Cuando duermes, duermes profundamente, sin apenas moverte hasta la hora de levantarte por la mañana. El problema al que de vez en cuando te enfrentas, sin embargo, es cierta reticencia a acostarte en primer lugar, un aumento de energía a última hora que te impide dejarlo todo hasta que no has despachado otro capítulo del libro que estás leyendo, visto una película en la televisión, o, si es temporada de béisbol y los Mets o los Yankees juegan en la Costa Oeste, sintonizado con la emisión realizada desde San Francisco, Oakland o Los Ángeles. Después, te metes en la cama junto a tu mujer, y al cabo de diez minutos te quedas como un tronco hasta el día siguiente. No obstante, de tanto en tanto algo viene a interferir en tu sueño, normalmente profundo. Si por casualidad acabas de espaldas, por ejemplo, puede que empieces a roncar, con toda probabilidad empezarás a roncar, y si el ruido que produces es lo bastante fuerte como para despertarla, tu mujer te rogará quedamente que te des la vuelta, y en caso de que esa benévola táctica falle, te dará un empujón, te sacudirá por el hombro o te dará un pellizco en la oreja. Nueve de cada diez veces, harás inconscientemente lo que ella te ordena, y volverá a dormirse enseguida. El diez por ciento restante, el empujón hará que te despiertes, y como no quieres seguir alterando su sueño, irás por el pasillo hasta la biblioteca y te tumbarás en el sofá, que es lo bastante largo para acoger tu cuerpo completamente estirado.
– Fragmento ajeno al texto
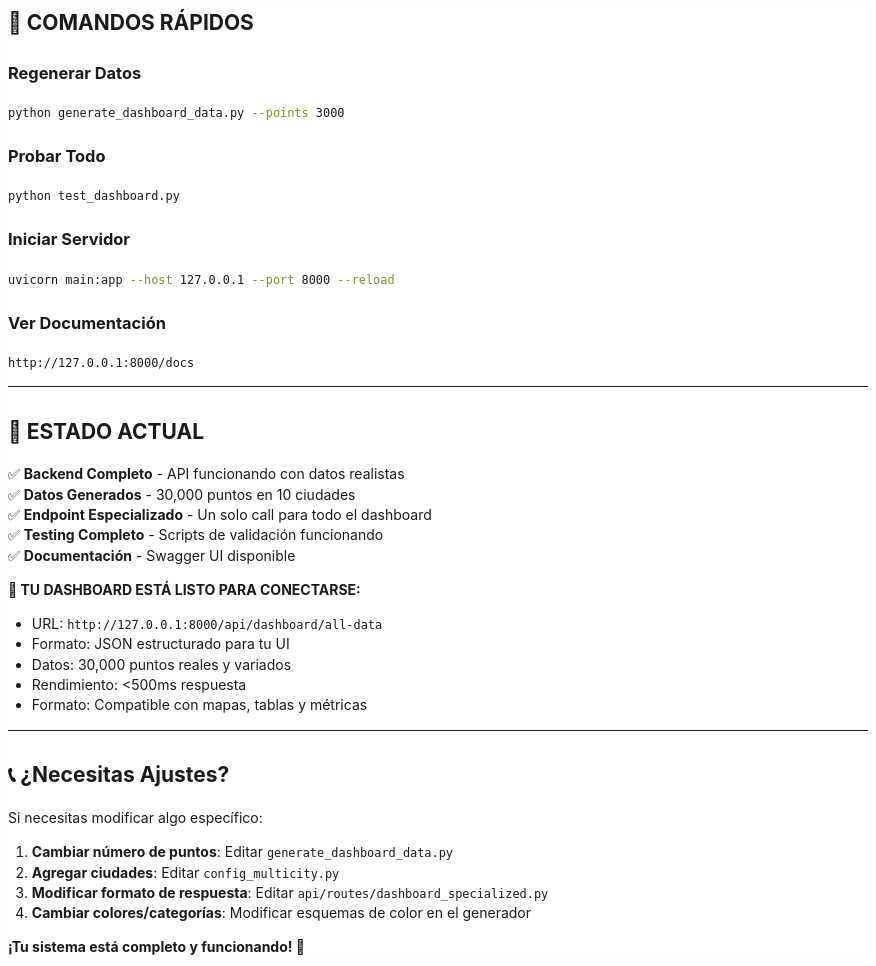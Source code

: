 
## 🚀 **COMANDOS RÁPIDOS**

### **Regenerar Datos**
```bash
python generate_dashboard_data.py --points 3000
```

### **Probar Todo**
```bash
python test_dashboard.py
```

### **Iniciar Servidor**
```bash
uvicorn main:app --host 127.0.0.1 --port 8000 --reload
```

### **Ver Documentación**
```
http://127.0.0.1:8000/docs
```

---

## 🎯 **ESTADO ACTUAL**

✅ **Backend Completo** - API funcionando con datos realistas  
✅ **Datos Generados** - 30,000 puntos en 10 ciudades  
✅ **Endpoint Especializado** - Un solo call para todo el dashboard  
✅ **Testing Completo** - Scripts de validación funcionando  
✅ **Documentación** - Swagger UI disponible  

**🚀 TU DASHBOARD ESTÁ LISTO PARA CONECTARSE:**
- URL: `http://127.0.0.1:8000/api/dashboard/all-data`
- Formato: JSON estructurado para tu UI
- Datos: 30,000 puntos reales y variados
- Rendimiento: <500ms respuesta
- Formato: Compatible con mapas, tablas y métricas

---

## 📞 **¿Necesitas Ajustes?**

Si necesitas modificar algo específico:

1. **Cambiar número de puntos**: Editar `generate_dashboard_data.py`
2. **Agregar ciudades**: Editar `config_multicity.py`  
3. **Modificar formato de respuesta**: Editar `api/routes/dashboard_specialized.py`
4. **Cambiar colores/categorías**: Modificar esquemas de color en el generador

**¡Tu sistema está completo y funcionando! 🎉**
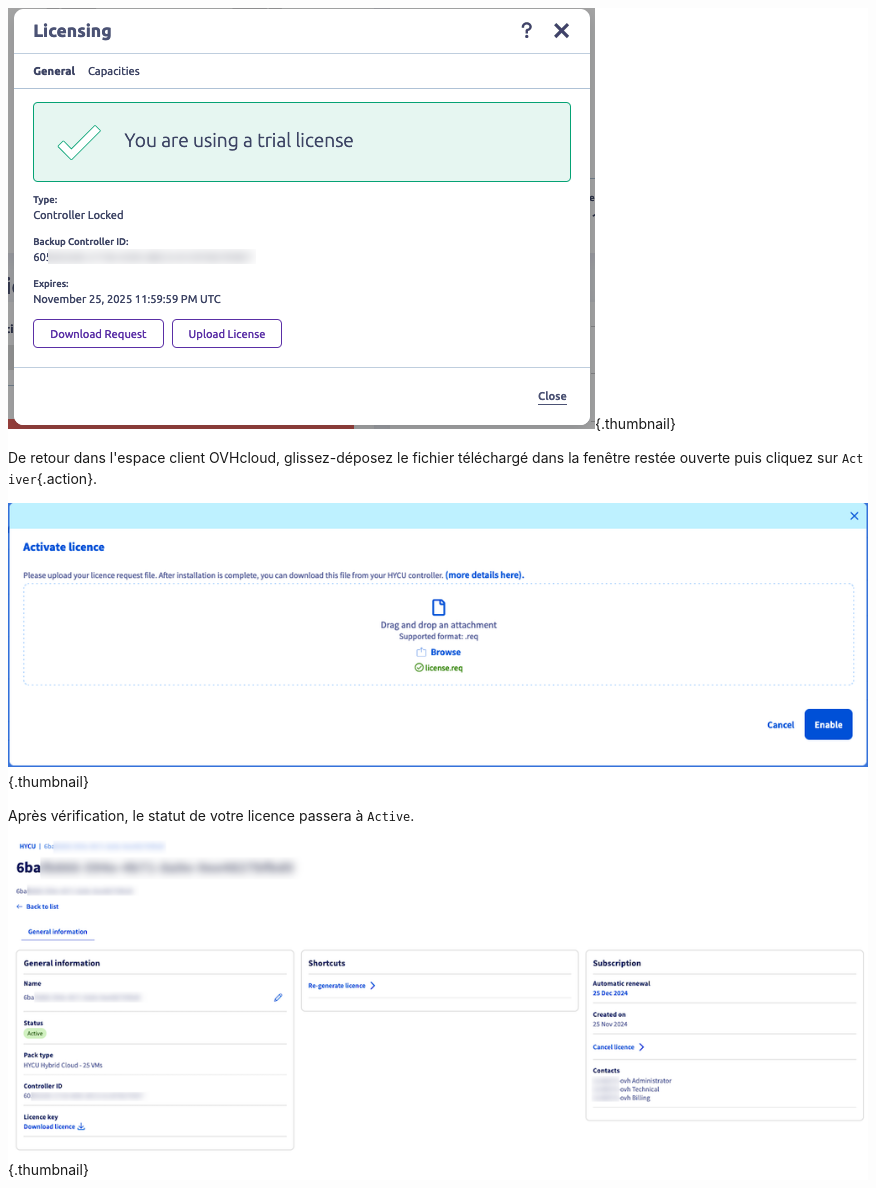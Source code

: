 ![Activer une licence HYCU](images/hycu-for-ovhcloud-license-activation-04.png){.thumbnail}

De retour dans l'espace client OVHcloud, glissez-déposez le fichier téléchargé dans la fenêtre restée ouverte puis cliquez sur `Activer`{.action}.

![Activer une licence HYCU](images/hycu-for-ovhcloud-license-activation-05.png){.thumbnail}

Après vérification, le statut de votre licence passera à `Active`.

![Activer une licence HYCU](images/hycu-for-ovhcloud-license-activation-06.png){.thumbnail}

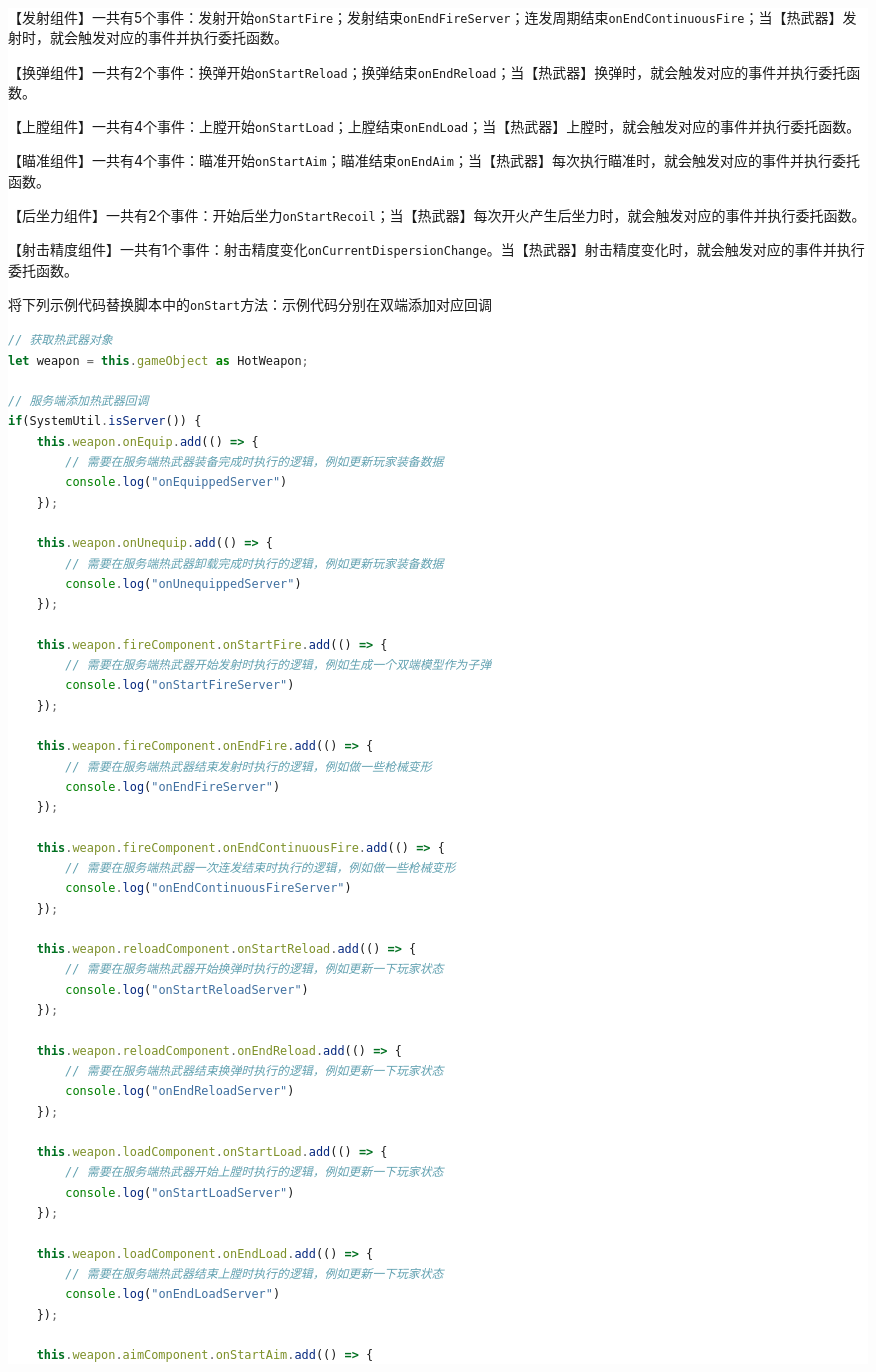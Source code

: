 【发射组件】一共有5个事件：发射开始`onStartFire`；发射结束`onEndFireServer`；连发周期结束`onEndContinuousFire`；当【热武器】发射时，就会触发对应的事件并执行委托函数。

【换弹组件】一共有2个事件：换弹开始`onStartReload`；换弹结束`onEndReload`；当【热武器】换弹时，就会触发对应的事件并执行委托函数。

【上膛组件】一共有4个事件：上膛开始`onStartLoad`；上膛结束`onEndLoad`；当【热武器】上膛时，就会触发对应的事件并执行委托函数。

【瞄准组件】一共有4个事件：瞄准开始`onStartAim`；瞄准结束`onEndAim`；当【热武器】每次执行瞄准时，就会触发对应的事件并执行委托函数。

【后坐力组件】一共有2个事件：开始后坐力`onStartRecoil`；当【热武器】每次开火产生后坐力时，就会触发对应的事件并执行委托函数。

【射击精度组件】一共有1个事件：射击精度变化`onCurrentDispersionChange`。当【热武器】射击精度变化时，就会触发对应的事件并执行委托函数。

将下列示例代码替换脚本中的`onStart`方法：示例代码分别在双端添加对应回调

```TypeScript
// 获取热武器对象
let weapon = this.gameObject as HotWeapon;

// 服务端添加热武器回调
if(SystemUtil.isServer()) {
    this.weapon.onEquip.add(() => {
        // 需要在服务端热武器装备完成时执行的逻辑，例如更新玩家装备数据
        console.log("onEquippedServer")
    });

    this.weapon.onUnequip.add(() => {
        // 需要在服务端热武器卸载完成时执行的逻辑，例如更新玩家装备数据
        console.log("onUnequippedServer")
    });

    this.weapon.fireComponent.onStartFire.add(() => {
        // 需要在服务端热武器开始发射时执行的逻辑，例如生成一个双端模型作为子弹
        console.log("onStartFireServer")
    });

    this.weapon.fireComponent.onEndFire.add(() => {
        // 需要在服务端热武器结束发射时执行的逻辑，例如做一些枪械变形
        console.log("onEndFireServer")
    });

    this.weapon.fireComponent.onEndContinuousFire.add(() => {
        // 需要在服务端热武器一次连发结束时执行的逻辑，例如做一些枪械变形
        console.log("onEndContinuousFireServer")
    });

    this.weapon.reloadComponent.onStartReload.add(() => {
        // 需要在服务端热武器开始换弹时执行的逻辑，例如更新一下玩家状态
        console.log("onStartReloadServer")
    });

    this.weapon.reloadComponent.onEndReload.add(() => {
        // 需要在服务端热武器结束换弹时执行的逻辑，例如更新一下玩家状态
        console.log("onEndReloadServer")
    });

    this.weapon.loadComponent.onStartLoad.add(() => {
        // 需要在服务端热武器开始上膛时执行的逻辑，例如更新一下玩家状态
        console.log("onStartLoadServer")
    });

    this.weapon.loadComponent.onEndLoad.add(() => {
        // 需要在服务端热武器结束上膛时执行的逻辑，例如更新一下玩家状态
        console.log("onEndLoadServer")
    });

    this.weapon.aimComponent.onStartAim.add(() => {
```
Las más de las veces, logras volver a dormirte en el sofá; pero en ocasiones no lo consigues. A lo largo de los años, tu sueño también se ha visto interrumpido por moscas y mosquitos zumbando por la habitación (los peligros del verano), involuntarios puñetazos en la cara por parte de tu mujer, que tiende a abrir los brazos cuando se da la vuelta en la cama, y una vez, en una sola ocasión, te despertaste cuando tu mujer se puso a cantar en medio de uno de sus sueños: soltando a grito pelado la letra de una canción de una película que había visto de pequeña, tu brillante, erudita, sumamente refinada mujer volviendo a su infancia del Medio Oeste con una espléndida interpretación a plena voz de «Supercalifragilisticoespialidoso» tal como la cantaba Julie Andrews en
Mary Poppins
. Una de las raras ocasiones en que los ocho años de diferencia de edad entre vosotros te han resultado evidentes, porque cuando estrenaron esa película tú eras demasiado mayor y por tanto (afortunadamente) nunca la has visto.